Thanks for patience with this. I am still missing some fundamental assumption or framing about why this is non-obvious (IMO, either the Oracle is wrong, or the choice is illusory). I'll continue to examine the discussions and examples in hopes that it will click.

Oracle predictions don't apply to non-existent worlds

Dagon3y00

Hmm. So does this only apply to CDT agents, who foolishly believe that their decision is not subject to predictions?

Oracle predictions don't apply to non-existent worlds

Dagon3y00

Is there an ELI5 doc about what's "normal" for Oracles, and why they're constrained in that way? The examples I see confuse me in that they are exploring what seem like edge cases, and I'm missing the underlying model that makes these cases critical.

Specifically, when you say "It's only guaranteed to be correct on the actual decision", why does the agent not know what "correct" means for the decision?

Oracle predictions don't apply to non-existent worlds

Dagon3y00

Sure, that's a sane Oracle. The Weird Oracle used in so many thought experiments doesn't say ""The taxi will arrive in one minute!", it says "You will grab your coat in time for the taxi.".
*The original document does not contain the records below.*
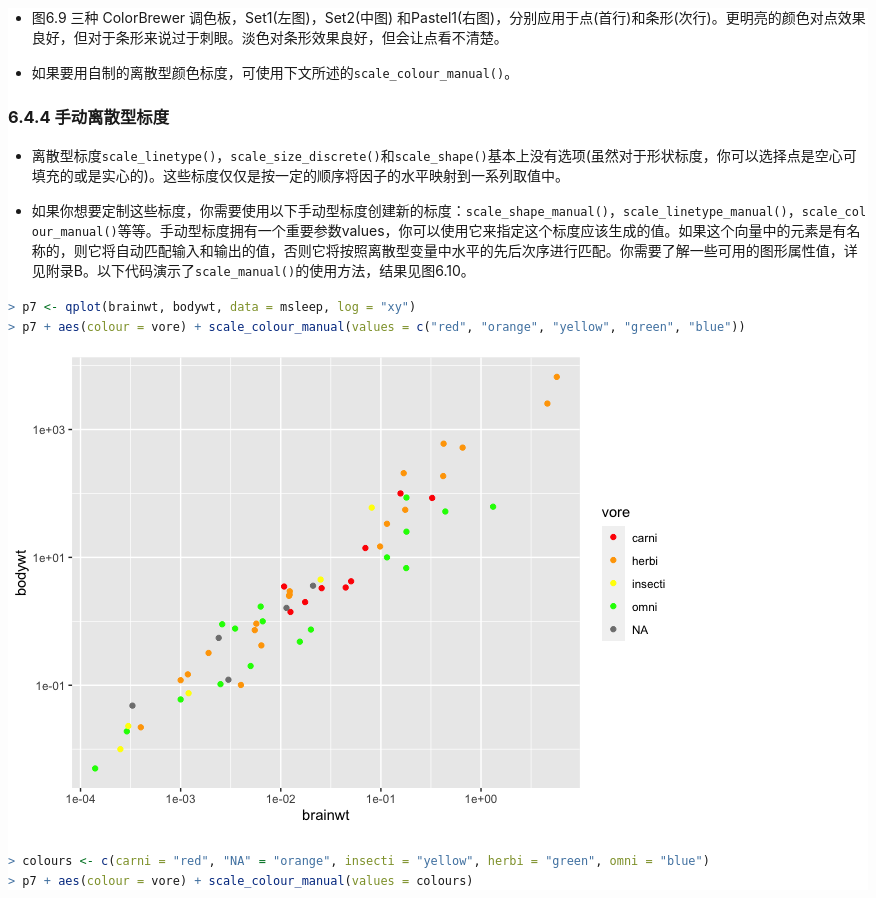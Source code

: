 - 图6.9 三种 ColorBrewer 调色板，Set1(左图)，Set2(中图)
  和Pastel1(右图)，分别应用于点(首行)和条形(次行)。更明亮的颜色对点效果良好，但对于条形来说过于刺眼。淡色对条形效果良好，但会让点看不清楚。

- 如果要用自制的离散型颜色标度，可使用下文所述的`scale_colour_manual()`。

### 6.4.4 手动离散型标度

- 离散型标度`scale_linetype()`，`scale_size_discrete()`和`scale_shape()`基本上没有选项(虽然对于形状标度，你可以选择点是空心可填充的或是实心的)。这些标度仅仅是按一定的顺序将因子的水平映射到一系列取值中。

- 如果你想要定制这些标度，你需要使用以下手动型标度创建新的标度：`scale_shape_manual()`，`scale_linetype_manual()`，`scale_colour_manual()`等等。手动型标度拥有一个重要参数values，你可以使用它来指定这个标度应该生成的值。如果这个向量中的元素是有名称的，则它将自动匹配输入和输出的值，否则它将按照离散型变量中水平的先后次序进行匹配。你需要了解一些可用的图形属性值，详见附录B。以下代码演示了`scale_manual()`的使用方法，结果见图6.10。

``` r
> p7 <- qplot(brainwt, bodywt, data = msleep, log = "xy")
> p7 + aes(colour = vore) + scale_colour_manual(values = c("red", "orange", "yellow", "green", "blue"))
```

![](chapter06_标度、坐标轴和图例_files/figure-gfm/unnamed-chunk-9-1.png)

``` r
> colours <- c(carni = "red", "NA" = "orange", insecti = "yellow", herbi = "green", omni = "blue")
> p7 + aes(colour = vore) + scale_colour_manual(values = colours) 
```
A world in which the alignment problem seems lower-stakes

Dagon3y10

I don't follow the half-universe argument. Are you somehow sending the AGI outside of your light-cone? Or have you crafted the AGI utility function and altered your own to not care about the others' half? I don't get the model of utility that works for

The only information you have about the other half is your utility.
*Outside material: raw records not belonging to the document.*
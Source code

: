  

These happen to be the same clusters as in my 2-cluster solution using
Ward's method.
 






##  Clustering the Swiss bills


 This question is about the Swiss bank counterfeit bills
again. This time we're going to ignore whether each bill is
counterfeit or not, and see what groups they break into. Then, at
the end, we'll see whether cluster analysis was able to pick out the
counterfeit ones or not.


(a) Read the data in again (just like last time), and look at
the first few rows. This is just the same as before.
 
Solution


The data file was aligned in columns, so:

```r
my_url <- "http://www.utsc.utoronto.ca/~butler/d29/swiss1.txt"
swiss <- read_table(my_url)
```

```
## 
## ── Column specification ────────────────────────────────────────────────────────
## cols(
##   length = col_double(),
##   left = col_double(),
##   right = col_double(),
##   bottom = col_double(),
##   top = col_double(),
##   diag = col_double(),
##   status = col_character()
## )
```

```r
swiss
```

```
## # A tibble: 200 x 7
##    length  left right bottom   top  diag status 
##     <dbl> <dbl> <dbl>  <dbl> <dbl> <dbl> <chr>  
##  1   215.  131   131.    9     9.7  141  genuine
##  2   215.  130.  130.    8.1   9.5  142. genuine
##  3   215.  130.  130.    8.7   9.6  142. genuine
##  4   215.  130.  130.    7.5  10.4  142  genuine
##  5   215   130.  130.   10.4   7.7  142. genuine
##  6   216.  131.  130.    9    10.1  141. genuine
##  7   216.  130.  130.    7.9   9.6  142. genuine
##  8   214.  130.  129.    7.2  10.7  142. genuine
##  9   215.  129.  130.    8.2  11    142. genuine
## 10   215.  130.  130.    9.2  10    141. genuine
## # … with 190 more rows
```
My conception of utility is that it's a synthetic calculation from observations about the state of the universe, not that it's a thing on it's own which can carry information.
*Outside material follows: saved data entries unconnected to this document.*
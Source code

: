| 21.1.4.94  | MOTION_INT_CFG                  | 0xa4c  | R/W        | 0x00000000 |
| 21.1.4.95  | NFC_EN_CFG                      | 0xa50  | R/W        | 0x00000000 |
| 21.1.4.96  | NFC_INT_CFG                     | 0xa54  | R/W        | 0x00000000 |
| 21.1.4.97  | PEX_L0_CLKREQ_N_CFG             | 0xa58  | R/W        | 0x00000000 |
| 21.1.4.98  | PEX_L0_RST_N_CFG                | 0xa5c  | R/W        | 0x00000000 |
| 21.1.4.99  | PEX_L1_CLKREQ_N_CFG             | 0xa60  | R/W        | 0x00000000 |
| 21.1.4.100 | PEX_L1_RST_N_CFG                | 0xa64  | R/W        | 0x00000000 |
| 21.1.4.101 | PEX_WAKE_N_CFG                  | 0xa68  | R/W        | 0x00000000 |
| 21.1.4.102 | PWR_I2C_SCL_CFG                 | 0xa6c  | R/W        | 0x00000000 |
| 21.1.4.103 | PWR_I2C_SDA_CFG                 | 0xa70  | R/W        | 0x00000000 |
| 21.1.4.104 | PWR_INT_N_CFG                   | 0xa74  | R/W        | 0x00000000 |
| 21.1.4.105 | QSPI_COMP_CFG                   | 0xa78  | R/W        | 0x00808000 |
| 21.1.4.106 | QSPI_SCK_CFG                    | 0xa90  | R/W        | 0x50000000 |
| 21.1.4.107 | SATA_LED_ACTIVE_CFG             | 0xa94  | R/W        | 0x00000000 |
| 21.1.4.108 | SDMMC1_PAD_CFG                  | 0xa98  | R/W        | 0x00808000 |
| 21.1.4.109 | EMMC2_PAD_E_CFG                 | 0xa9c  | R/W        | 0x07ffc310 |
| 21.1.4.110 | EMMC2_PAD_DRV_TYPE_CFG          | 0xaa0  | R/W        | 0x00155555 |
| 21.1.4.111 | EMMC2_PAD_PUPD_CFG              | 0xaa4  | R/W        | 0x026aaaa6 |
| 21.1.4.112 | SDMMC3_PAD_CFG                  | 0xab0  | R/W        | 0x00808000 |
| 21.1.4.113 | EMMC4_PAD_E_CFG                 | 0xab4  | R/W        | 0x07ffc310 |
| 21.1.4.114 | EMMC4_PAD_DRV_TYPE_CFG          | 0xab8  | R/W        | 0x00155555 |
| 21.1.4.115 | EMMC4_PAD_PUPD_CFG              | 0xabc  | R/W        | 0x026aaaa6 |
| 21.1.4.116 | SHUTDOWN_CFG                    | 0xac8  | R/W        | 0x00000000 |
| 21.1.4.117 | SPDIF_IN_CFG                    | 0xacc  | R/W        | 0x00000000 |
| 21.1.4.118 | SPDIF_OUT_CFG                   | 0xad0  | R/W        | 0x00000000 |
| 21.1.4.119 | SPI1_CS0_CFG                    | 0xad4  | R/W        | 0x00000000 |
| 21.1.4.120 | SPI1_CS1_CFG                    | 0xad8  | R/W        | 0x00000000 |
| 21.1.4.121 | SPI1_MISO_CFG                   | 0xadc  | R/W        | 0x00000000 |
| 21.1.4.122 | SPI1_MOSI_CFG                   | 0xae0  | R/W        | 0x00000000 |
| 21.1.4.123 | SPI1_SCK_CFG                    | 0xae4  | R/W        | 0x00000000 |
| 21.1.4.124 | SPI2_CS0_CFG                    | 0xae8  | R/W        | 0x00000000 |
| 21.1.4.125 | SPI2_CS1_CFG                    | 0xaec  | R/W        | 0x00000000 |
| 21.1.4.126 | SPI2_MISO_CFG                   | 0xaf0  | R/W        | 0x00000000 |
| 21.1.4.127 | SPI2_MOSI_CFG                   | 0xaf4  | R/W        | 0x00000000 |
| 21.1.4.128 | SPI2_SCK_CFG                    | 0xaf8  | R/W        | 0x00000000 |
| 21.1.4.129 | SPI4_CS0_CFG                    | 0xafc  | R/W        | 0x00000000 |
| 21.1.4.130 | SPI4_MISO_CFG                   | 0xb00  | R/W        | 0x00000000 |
Open problem: how can we quantify player alignment in 2x2 normal-form games?

Dagon3y00

Sorry, I didn't mean to be accusatory in that, only descriptive in a way that I hope will let me understand what you're trying to model/measure as "alignment", with the prerequisite understanding of what the payout matrix indicates. http://cs.brown.edu/courses/cs1951k/lectures/2020/chapters1and2.pdf is one reference, but I'll admit it's baked in to my understanding to the point that I don't know where I first saw it. I can't find any references to the other interpretation (that the payouts are something other than a ranking of preferences by each player).

So the question is "what DO these payout numbers represent"? and "what other factors go into an agent's decision of which row/column to choose"?

Open problem: how can we quantify player alignment in 2x2 normal-form games?

Dagon3y00

I went back and re-read your https://www.lesswrong.com/posts/8LEPDY36jBYpijrSw/what-counts-as-defection post, and it's much clearer to me that you're NOT using standard game-theory payouts (utility) here. You're using some hybrid of utility and resource payouts, where you seem to normalize payout amounts, but then don't limit the decision to the payouts - players have a utility function which converts the payouts (for all players, not just themselves) into something they maximize in their decision. It's not clear whether they include any non-modeled information (how much they like the other player, whether they think there are future games or reputation effects, etc.) in their decision.

Based on this, I don't think the question is well-formed. A 2x2 normal-form game is self-contained and one-shot. There's no alignment to measure or consider - it's just ONE SELECTION, with one of two outcomes based on the other agent's selection.

It would be VERY INTERESTING to define a game nomenclature to specify the universe of considerations that two (or more) agents can have to make a decision, and then to define an "alignment" measure about when a player's utility function prefers similar result-boxes as the others' do. I'd be curious about even very simple properties, like "is it symmetrical" (I suspect no - A can be more aligned with B than B is with A, even for symmetrical-in-resource-outcome games).